*AIM OF THE EXERCISE*
Transcribe the entries that follow exactly as they appear, minus pictures.

*EXERCISE MATERIALS*
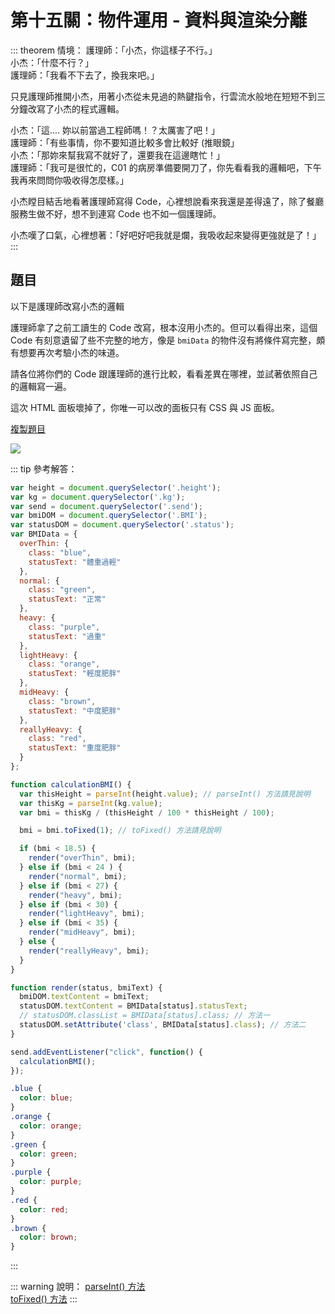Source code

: # 第十五關：物件運用 - 資料與渲染分離

::: theorem 情境：
護理師：「小杰，你這樣子不行。」<br />
小杰：「什麼不行？」<br />
護理師：「我看不下去了，換我來吧。」<br />

只見護理師推開小杰，用著小杰從未見過的熱鍵指令，行雲流水般地在短短不到三分鐘改寫了小杰的程式邏輯。

小杰：「這.... 妳以前當過工程師嗎！？太厲害了吧！」<br />
護理師：「有些事情，你不要知道比較多會比較好 (推眼鏡」<br />
小杰：「那妳來幫我寫不就好了，還要我在這邊瞎忙！」<br />
護理師：「我可是很忙的，C01 的病房準備要開刀了，你先看看我的邏輯吧，下午我再來問問你吸收得怎麼樣。」<br />

小杰瞠目結舌地看著護理師寫得 Code，心裡想說看來我還是差得遠了，除了餐廳服務生做不好，想不到連寫 Code 也不如一個護理師。

小杰嘆了口氣，心裡想著：「好吧好吧我就是爛，我吸收起來變得更強就是了！」
:::

## 題目

以下是護理師改寫小杰的邏輯

護理師拿了之前工讀生的 Code 改寫，根本沒用小杰的。但可以看得出來，這個 Code 有刻意遺留了些不完整的地方，像是 `bmiData` 的物件沒有將條件寫完整，頗有想要再次考驗小杰的味道。

請各位將你們的 Code 跟護理師的進行比較，看看差異在哪裡，並試著依照自己的邏輯寫一遍。

這次 HTML 面板壞掉了，你唯一可以改的面板只有 CSS 與 JS 面板。

[複製題目](https://codepen.io/liao/pen/OJMpENO?editors=0010)

<img src="https://i.imgur.com/rxDhN84.png" />

::: tip 參考解答：
``` js
var height = document.querySelector('.height');
var kg = document.querySelector('.kg');
var send = document.querySelector('.send');
var bmiDOM = document.querySelector('.BMI');
var statusDOM = document.querySelector('.status');
var BMIData = {
  overThin: {
    class: "blue",
    statusText: "體重過輕"
  },
  normal: {
    class: "green",
    statusText: "正常"
  },
  heavy: {
    class: "purple",
    statusText: "過重"
  },
  lightHeavy: {
    class: "orange",
    statusText: "輕度肥胖"
  },
  midHeavy: {
    class: "brown",
    statusText: "中度肥胖"
  },
  reallyHeavy: {
    class: "red",
    statusText: "重度肥胖"
  }
};

function calculationBMI() {
  var thisHeight = parseInt(height.value); // parseInt() 方法請見說明
  var thisKg = parseInt(kg.value);
  var bmi = thisKg / (thisHeight / 100 * thisHeight / 100);

  bmi = bmi.toFixed(1); // toFixed() 方法請見說明

  if (bmi < 18.5) {
    render("overThin", bmi);
  } else if (bmi < 24 ) {
    render("normal", bmi);
  } else if (bmi < 27) {
    render("heavy", bmi);
  } else if (bmi < 30) {
    render("lightHeavy", bmi);
  } else if (bmi < 35) {
    render("midHeavy", bmi);
  } else {
    render("reallyHeavy", bmi);
  }
}

function render(status, bmiText) {
  bmiDOM.textContent = bmiText;
  statusDOM.textContent = BMIData[status].statusText;
  // statusDOM.classList = BMIData[status].class; // 方法一
  statusDOM.setAttribute('class', BMIData[status].class); // 方法二
}

send.addEventListener("click", function() { 
  calculationBMI();
});
```

``` css
.blue {
  color: blue;
}
.orange {
  color: orange;
}
.green {
  color: green;
}
.purple {
  color: purple;
}
.red {
  color: red;
}
.brown {
  color: brown;
}
```
:::

::: warning 說明：
[parseInt() 方法](https://developer.mozilla.org/zh-TW/docs/Web/JavaScript/Reference/Global_Objects/parseInt)<br />
[toFixed() 方法](https://www.w3school.com.cn/jsref/jsref_tofixed.asp)
:::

*ANSWER FOR THIS EXERCISE*
Source code

: # 第十五關：物件運用 - 資料與渲染分離

::: theorem 情境：
護理師：「小杰，你這樣子不行。」<br />
小杰：「什麼不行？」<br />
護理師：「我看不下去了，換我來吧。」<br />

只見護理師推開小杰，用著小杰從未見過的熱鍵指令，行雲流水般地在短短不到三分鐘改寫了小杰的程式邏輯。

小杰：「這.... 妳以前當過工程師嗎！？太厲害了吧！」<br />
護理師：「有些事情，你不要知道比較多會比較好 (推眼鏡」<br />
小杰：「那妳來幫我寫不就好了，還要我在這邊瞎忙！」<br />
護理師：「我可是很忙的，C01 的病房準備要開刀了，你先看看我的邏輯吧，下午我再來問問你吸收得怎麼樣。」<br />

小杰瞠目結舌地看著護理師寫得 Code，心裡想說看來我還是差得遠了，除了餐廳服務生做不好，想不到連寫 Code 也不如一個護理師。

小杰嘆了口氣，心裡想著：「好吧好吧我就是爛，我吸收起來變得更強就是了！」
:::

## 題目

以下是護理師改寫小杰的邏輯

護理師拿了之前工讀生的 Code 改寫，根本沒用小杰的。但可以看得出來，這個 Code 有刻意遺留了些不完整的地方，像是 `bmiData` 的物件沒有將條件寫完整，頗有想要再次考驗小杰的味道。

請各位將你們的 Code 跟護理師的進行比較，看看差異在哪裡，並試著依照自己的邏輯寫一遍。

這次 HTML 面板壞掉了，你唯一可以改的面板只有 CSS 與 JS 面板。

[複製題目](https://codepen.io/liao/pen/OJMpENO?editors=0010)

<img src="https://i.imgur.com/rxDhN84.png" />

::: tip 參考解答：
``` js
var height = document.querySelector('.height');
var kg = document.querySelector('.kg');
var send = document.querySelector('.send');
var bmiDOM = document.querySelector('.BMI');
var statusDOM = document.querySelector('.status');
var BMIData = {
  overThin: {
    class: "blue",
    statusText: "體重過輕"
  },
  normal: {
    class: "green",
    statusText: "正常"
  },
  heavy: {
    class: "purple",
    statusText: "過重"
  },
  lightHeavy: {
    class: "orange",
    statusText: "輕度肥胖"
  },
  midHeavy: {
    class: "brown",
    statusText: "中度肥胖"
  },
  reallyHeavy: {
    class: "red",
    statusText: "重度肥胖"
  }
};

function calculationBMI() {
  var thisHeight = parseInt(height.value); // parseInt() 方法請見說明
  var thisKg = parseInt(kg.value);
  var bmi = thisKg / (thisHeight / 100 * thisHeight / 100);

  bmi = bmi.toFixed(1); // toFixed() 方法請見說明

  if (bmi < 18.5) {
    render("overThin", bmi);
  } else if (bmi < 24 ) {
    render("normal", bmi);
  } else if (bmi < 27) {
    render("heavy", bmi);
  } else if (bmi < 30) {
    render("lightHeavy", bmi);
  } else if (bmi < 35) {
    render("midHeavy", bmi);
  } else {
    render("reallyHeavy", bmi);
  }
}

function render(status, bmiText) {
  bmiDOM.textContent = bmiText;
  statusDOM.textContent = BMIData[status].statusText;
  // statusDOM.classList = BMIData[status].class; // 方法一
  statusDOM.setAttribute('class', BMIData[status].class); // 方法二
}

send.addEventListener("click", function() { 
  calculationBMI();
});
```

``` css
.blue {
  color: blue;
}
.orange {
  color: orange;
}
.green {
  color: green;
}
.purple {
  color: purple;
}
.red {
  color: red;
}
.brown {
  color: brown;
}
```
:::

::: warning 說明：
[parseInt() 方法](https://developer.mozilla.org/zh-TW/docs/Web/JavaScript/Reference/Global_Objects/parseInt)<br />
[toFixed() 方法](https://www.w3school.com.cn/jsref/jsref_tofixed.asp)
:::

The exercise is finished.